Né en 1936, Ken Loach, dont le père travaillait comme électricien dans une usine, s'est fait le chroniqueur militant de cette classe ouvrière dont il est issu. Après une enfance tranquille dans une petite ville des Midlands. Il fait ses études de droit à Oxford. Là, il joue dans une troupe de théâtre qui de fil en aiguille, le mène, au début des années 1960, à la télévision. Il est crédité comme réalisateur sur les premiers épisodes de la série Z Cars, en 1962. Mais rapidement, influencé par les romans d'Alan Sillitoe (Samedi soir, dimanche matin, La Solitude du coureur de fond), il commence à s'intéresser aux « petites gens », aux « classes laborieuses » et se fait remarquer par des docu-dramas comme Cathy Come Home (1966).

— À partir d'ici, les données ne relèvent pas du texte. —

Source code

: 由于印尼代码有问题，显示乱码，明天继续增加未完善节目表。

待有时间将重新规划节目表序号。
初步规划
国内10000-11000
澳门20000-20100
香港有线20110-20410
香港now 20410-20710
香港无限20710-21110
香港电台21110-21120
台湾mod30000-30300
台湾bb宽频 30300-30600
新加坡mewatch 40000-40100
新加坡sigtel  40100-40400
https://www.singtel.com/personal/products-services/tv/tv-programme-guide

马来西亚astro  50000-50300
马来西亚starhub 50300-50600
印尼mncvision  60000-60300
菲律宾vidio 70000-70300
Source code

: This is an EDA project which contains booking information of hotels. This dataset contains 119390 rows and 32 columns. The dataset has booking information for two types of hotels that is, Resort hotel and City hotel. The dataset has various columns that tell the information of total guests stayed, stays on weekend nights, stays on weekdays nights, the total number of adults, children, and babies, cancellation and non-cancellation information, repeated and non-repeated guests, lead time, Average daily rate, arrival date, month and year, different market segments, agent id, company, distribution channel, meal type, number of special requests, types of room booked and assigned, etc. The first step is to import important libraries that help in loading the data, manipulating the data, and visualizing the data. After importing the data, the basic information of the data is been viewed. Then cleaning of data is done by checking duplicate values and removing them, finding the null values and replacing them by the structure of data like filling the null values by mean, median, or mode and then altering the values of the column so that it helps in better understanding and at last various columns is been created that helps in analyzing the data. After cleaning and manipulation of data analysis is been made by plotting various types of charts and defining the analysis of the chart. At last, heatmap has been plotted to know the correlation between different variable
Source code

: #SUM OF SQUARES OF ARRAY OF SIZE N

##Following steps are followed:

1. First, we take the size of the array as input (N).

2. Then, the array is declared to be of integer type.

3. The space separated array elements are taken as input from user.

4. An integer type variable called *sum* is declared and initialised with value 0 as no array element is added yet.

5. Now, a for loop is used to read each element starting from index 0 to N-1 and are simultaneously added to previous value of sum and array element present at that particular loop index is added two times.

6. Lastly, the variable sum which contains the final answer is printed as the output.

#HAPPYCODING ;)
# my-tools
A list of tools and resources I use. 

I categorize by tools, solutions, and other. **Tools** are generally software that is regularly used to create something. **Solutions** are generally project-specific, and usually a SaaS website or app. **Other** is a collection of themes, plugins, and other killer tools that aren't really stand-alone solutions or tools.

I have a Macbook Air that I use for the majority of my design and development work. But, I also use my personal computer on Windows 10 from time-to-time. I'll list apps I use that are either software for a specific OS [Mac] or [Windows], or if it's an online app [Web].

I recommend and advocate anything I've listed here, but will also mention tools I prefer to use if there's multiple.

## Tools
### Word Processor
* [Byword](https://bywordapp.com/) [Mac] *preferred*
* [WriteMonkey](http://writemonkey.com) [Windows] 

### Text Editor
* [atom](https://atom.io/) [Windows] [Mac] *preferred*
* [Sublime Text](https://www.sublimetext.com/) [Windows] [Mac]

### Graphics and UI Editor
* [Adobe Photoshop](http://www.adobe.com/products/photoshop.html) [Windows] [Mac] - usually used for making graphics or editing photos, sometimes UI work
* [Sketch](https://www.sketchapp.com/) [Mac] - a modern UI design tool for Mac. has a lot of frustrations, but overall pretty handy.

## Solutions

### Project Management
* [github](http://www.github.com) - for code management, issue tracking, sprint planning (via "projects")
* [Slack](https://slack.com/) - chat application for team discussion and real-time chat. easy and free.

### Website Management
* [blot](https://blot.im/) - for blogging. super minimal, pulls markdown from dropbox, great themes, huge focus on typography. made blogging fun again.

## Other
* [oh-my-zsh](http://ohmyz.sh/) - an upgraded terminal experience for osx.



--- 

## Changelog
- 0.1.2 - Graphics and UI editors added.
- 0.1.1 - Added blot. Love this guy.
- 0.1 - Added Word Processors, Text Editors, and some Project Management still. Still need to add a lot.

Ken Loach – qui, bien que Britannique, a appelé à voter successivement pour Arlette Laguiller puis Olivier Besancenot et a pris position pour le "non" dans le référendum français sur l’Europe – n’a jamais caché son antistalinisme ni le mépris que lui inspirent les sociaux-démocrates « qui ont toujours trahi les intérêts des classes qu'ils feignent de représenter et de défendre ».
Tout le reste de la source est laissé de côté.